In other cities, synchronized lights allow the flow of traffic in congested areas to cycle in specific directions (usually north-south, then to east-west), so that if you are travelling east doing a certain speed, the lights in that direction are almost always in your favor.  Upon the end of the cycle, then north-south lights will turn green (east-west red) and someone driving north will have lights in his/her favor for that period.  That means instead of standing at ten lights, you simply wait for one, if any at all.

Do you want to experience this?

I travel Mill Street from Ryland all the way to McCarran frequently to my work in Sparks, anywhere between noon and about 3:00PM.  This is a tough area, and a tough time of day for any Reno traffic.  It actually was one of my biggest complaints that spurned this gripe, because like many of us, we have our own personal routes, I saw it and was frustrated by it– each and every workday.  The most frustrating point was just under the 395 bridge heading east on Mill, the freeway light would turn green, you’d go under the bridge, hit a red light at the GSR/395 intersection.  That light would turn green, then the Terminal/Mill intersection would turn yellow the second the GSR/395 intersection would turn green.  What this did was not only stop those of us already on Mill, it dumped freeway traffic, both southbound and northbound, onto Mill, further congesting the streets.  It was chaos that took 10 minues to get through.

Not any longer, or at least it seems.

I have spent the last two weeks driving from Ryland to McCarran on Mill Street, catching green lights at 40MPH frequently.   It’s been a breeze.  I watch the lights turn green in succession, and in an efficient way, too.  There’s a slight delay to get traffic ahead getting up to speed just before the light turns for, say myself, who is behind.  That’s IF I get a red light to begin with!

This idea of synchronized lights isn’t perfect, it usually only works with lights that are timed or chained to one another to make it work.  A light with a car sensor in the middle, too much space in-between one light or another, etc. are all factors that might make it less efficient.

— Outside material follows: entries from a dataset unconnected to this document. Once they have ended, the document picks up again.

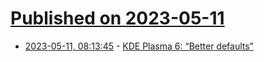 # [Published on 2023-05-11](index.md)

* [2023-05-11, 08:13:45](https://lobste.rs/s/ecowej/kde_plasma_6_better_defaults) - [KDE Plasma 6: “Better defaults”](https://pointieststick.com/2023/05/11/plasma-6-better-defaults/)
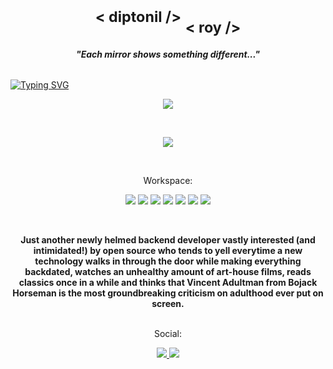 <h1 align="center">
  <sup>< diptonil /></sup>
  <sub>< roy /></sub>
</h1>

<h6 align="center">
  <b><i>"Each mirror shows something different..."</i></b>
</h6>

[![Typing SVG](https://readme-typing-svg.herokuapp.com/?color=9D00FF&duration=2500&font=Bahnschrift&lines=Backend+Development+|+Project+Management;DevOps+|+API+Design+and+Development)](https://git.io/typing-svg)

<p align="center">
  <a href="https://skillicons.dev">
    <img src="https://skillicons.dev/icons?i=django,gcp,python" />
  </a>
</p>

<br />

<p align="center">
  <a href="https://skillicons.dev">
    <img src="https://skillicons.dev/icons?i=flask,flutter,postgres,redis,sqlite,mysql,java,go,dart,selenium,html,css,sass,svelte,tailwind,c,firebase,md,maven,nginx,aws,postman,rabbitmq,heroku,netlify,vercel,sentry,docker,jenkins,gitlab" />
  </a>
</p>

<br />

<p align="center">
  Workspace:
</p>

<p align="center">
  <img src="https://img.shields.io/badge/windows-%230078D6.svg?&style=for-the-badge&logo=windows&logoColor=white" />
  <img src="https://img.shields.io/badge/Ubuntu-E95420?style=for-the-badge&logo=ubuntu&logoColor=white" />
  <img src="https://img.shields.io/badge/intel-core%20i5%208th-%230071C5.svg?&style=for-the-badge&logo=intel&logoColor=white" />
  <img src="https://img.shields.io/badge/RAM-8GB-%230071C5.svg?&style=for-the-badge&logoColor=white" />
  <img src="https://img.shields.io/badge/AMD-ED1C24.svg?&style=for-the-badge&logo=amd&logoColor=white" />
  <img src="https://img.shields.io/badge/VSCode-0078D4?style=for-the-badge&logo=visual%20studio%20code&logoColor=white" />
  <img src="https://img.shields.io/badge/VIM-%2311AB00.svg?&style=for-the-badge&logo=vim&logoColor=white" />
</p>

<br />

<p align="center">
  <b>Just another newly helmed backend developer vastly interested (and intimidated!) by open source who tends to yell everytime a new technology walks in through the door while making everything backdated, watches an unhealthy amount of art-house films, reads classics once in a while and thinks that Vincent Adultman from Bojack Horseman is the most groundbreaking criticism on adulthood ever put on screen.</b>
  <br /><br />

<p align="center">
  Social:
</p>

<p align="center">
  <a href="https://www.linkedin.com/in/diptonil-roy/">
    <img src="https://img.shields.io/badge/linkedin-%230077B5.svg?&style=for-the-badge&logo=linkedin&logoColor=white" />
  </a>
  <a href="https://diptonil.hashnode.dev/">
    <img src="https://img.shields.io/badge/Hashnode-2962FF?style=for-the-badge&logo=hashnode&logoColor=white" />
  </a>  
</p>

In any case, if there’s someone out there (Dave Aiazzi?  RTC?) reading this, I can tell the difference.  I could be crazy, but I’ve pretty much determined that it isn’t dumb luck at this point, at least on Mill.  Something has changed.  If it has, excellent.  Thank you, let’s rinse and repeat this method anywhere we can in town.  If it hasn’t, then the computers really are smarter than we are, and we need to sit and study them, their method, and learn by their example.

Now, if I could only see the so-called study that the Edison way light, you know, the double light from 1955 that sits on Mill Street right before McCarran the sign is talking about.  “Traffic Light Under Study For Removal,”  it has said on a sign for just about a decade or two.  Right.  If some idiot racer kid in his $40,000 1988 CRX careens into it and takes it out, that will probably be the removal it needs, and it just won’t be replaced, I’m thinking.  Mom’s going to be pissed, but I won’t!  Thanks, racer kid!

Again, there’s something to be learned and/or thanked for on Mill Street, I hope the proper channels read this.